20 Mart 2008 Perşembe

Alak Suresi

İnsan, alak haliyle/adıyla zikrediliyor alak suresinde. İnsan değil, beşer değil, halife değil. En küçük, en aciz haliyle. İlk karşılaşma bu. Tanışma. Rab ile kulun karşılıklı konumlandırılışı. Rab, Halık, Ekrem ve alak. Şefkatle, merhametle terbiye eden; hiç yoktan yaratan, sevgiyle vareden; veren, ikram eden cömertçe. Şefkate ve merhamete son derece muhtaç, küçük, aciz, yaratılışın ilk evresinde, gelişiminin başlangıcında, fakr u zaruret içre. Yaradan ve yaratılan böyle konumlandırılıyor. Sevgi ve şefkat üzerinden kuruluyor bağ.
Alaktan insan olmaya giden yol okumak-yazmaktan yani ilimden geçiyor. İnsan olmanın yol haritası çiziliyor, alak suresinde. İlk beş ayette iki kez oku emri ve kalem zikrediliyor. Kalem, ilmi sembolize ediyor olabilir.
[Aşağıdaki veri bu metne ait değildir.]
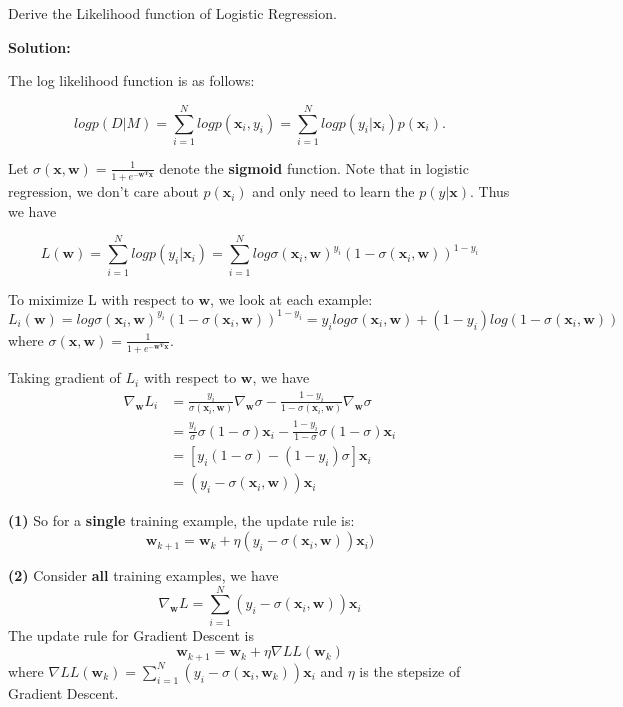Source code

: \documentclass[11pt]{article}
\begin{document}
Derive the Likelihood function of Logistic Regression.

\textbf{Solution:} 

The log likelihood function is as follows:

$$logp(D|M) = \sum_{i = 1}^N logp(\bm{x}_i,y_i) = \sum_{i = 1}^N logp(y_i|\bm{x}_i)p(\bm{x}_i).$$

Let $\sigma(\bm{x}, \bm{w}) = \frac{1}{1+e^{-\bm{w^Tx}}}$ denote the \textbf{sigmoid} function. Note that in logistic regression, we don't care about $p(\bm{x}_i)$ and only need to learn the $p(y|\bm{x})$. Thus we have

$$L(\bm{w}) = \sum_{i = 1}^N logp(y_i|\bm{x}_i) = \sum_{i = 1}^N log \sigma(\bm{x}_i, \bm{w})^{y_i}(1-\sigma(\bm{x}_i, \bm{w}))^{1-y_i}$$

To miximize L with respect to $\bm{w}$, we look at each example:
$$L_i(\bm{w}) = log \sigma(\bm{x}_i, \bm{w})^{y_i}(1-\sigma(\bm{x}_i, \bm{w}))^{1-y_i} = y_ilog\sigma(\bm{x}_i, \bm{w})+(1-y_i)log(1-\sigma(\bm{x}_i, \bm{w}))$$
where $\sigma(\bm{x}, \bm{w}) = \frac{1}{1+e^{-\bm{w^Tx}}}$.

\vspace{5 mm}

Taking gradient of $L_i$ with respect to $\bm{w}$, we have
\begin{align*}
\nabla_{\bm{w}}L_i &= \frac{y_i}{\sigma(\bm{x}_i, \bm{w})}\nabla_{\bm{w}}\sigma-\frac{1-y_i}{1-\sigma(\bm{x}_i, \bm{w})}\nabla_{\bm{w}}\sigma \\
&= \frac{y_i}{\sigma}\sigma(1-\sigma)\bm{x}_i-\frac{1-y_i}{1-\sigma}\sigma(1-\sigma)\bm{x}_i\\
&=[y_i(1-\sigma)-(1-y_i)\sigma]\bm{x}_i\\
&=(y_i-\sigma(\bm{x}_i,\bm{w}))\bm{x}_i
\end{align*}

\textbf{(1)} So for a \textbf{single} training example, the update rule is:
$$\bm{w}_{k+1} = \bm{w}_{k} + \eta(y_i-\sigma(\bm{x}_i,\bm{w}))\bm{x}_i)$$

\textbf{(2)} Consider \textbf{all} training examples, we have
$$\nabla_{\bm{w}}L =\sum_{i=1}^N(y_i-\sigma(\bm{x}_i,\bm{w}))\bm{x}_i$$
The update rule for Gradient Descent is $$\bm{w}_{k+1} = \bm{w}_{k} + \eta\nabla LL(\bm{w}_k)$$
where $\nabla LL(\bm{w}_k) = \sum_{i=1}^N(y_i-\sigma(\bm{x}_i,\bm{w}_k))\bm{x}_i$ and $\eta$ is the stepsize of Gradient Descent.
\end{document}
İnsan, kendisini, eşyayı, olayları, kainatı, olanı okuyarak; nefsini ve Rabbini tanıyarak; ilimle yol alarak, aczini ve fakrını hissederek kul olacak. Rabbi ile arasındaki bağı kuvvetlendirerek Rabbine yaklaşacak.
Alak suresinde iki kul tipinden bahsediliyor. Namazda, hidayet üzre ve takvayı emreden. İkinci kul ise, namazı engelleyen, hakikati yalanlayan ve yüz çeviren. İstiğna halindeki kul tipi. Allah’a ihtiyacı olmayan, yeterliliğini ilan eden kul. İpleri koparan yani.
Surenin sonunda bir güç gösterisi söz konusu. Nasiyesinden tutulup, huzura getirilen kul ile Allah, karşılıklı güçler arasındaki dengesizlik üzerinden kendi gücünü gözler önüne seriyor. Başlangıçtaki sevgi ve şefkat bağı kula bağlı olarak güç üzerinden yeniden kuruluyor.
Secde et ve yaklaş denilerek başlangıçtaki sevgi ve şefkat bağı hatırlatılıyor ve kul oraya çağrılıyor.
Sure alakla başlayıp secde ile bitiyor. Birbirine en çok benzeyen iki şekli insanın. Aczini, fakrını dillendiren. Hiçliğini ifade eden. Başlangıçtaki gayri iradi iken sondaki iradi bir acziyet ilanı olmuş oluyor.
İlim ilim bilmektir / ilim kendin bilmektir
Sen kendin bilmezsin / Bu nice okumaktır.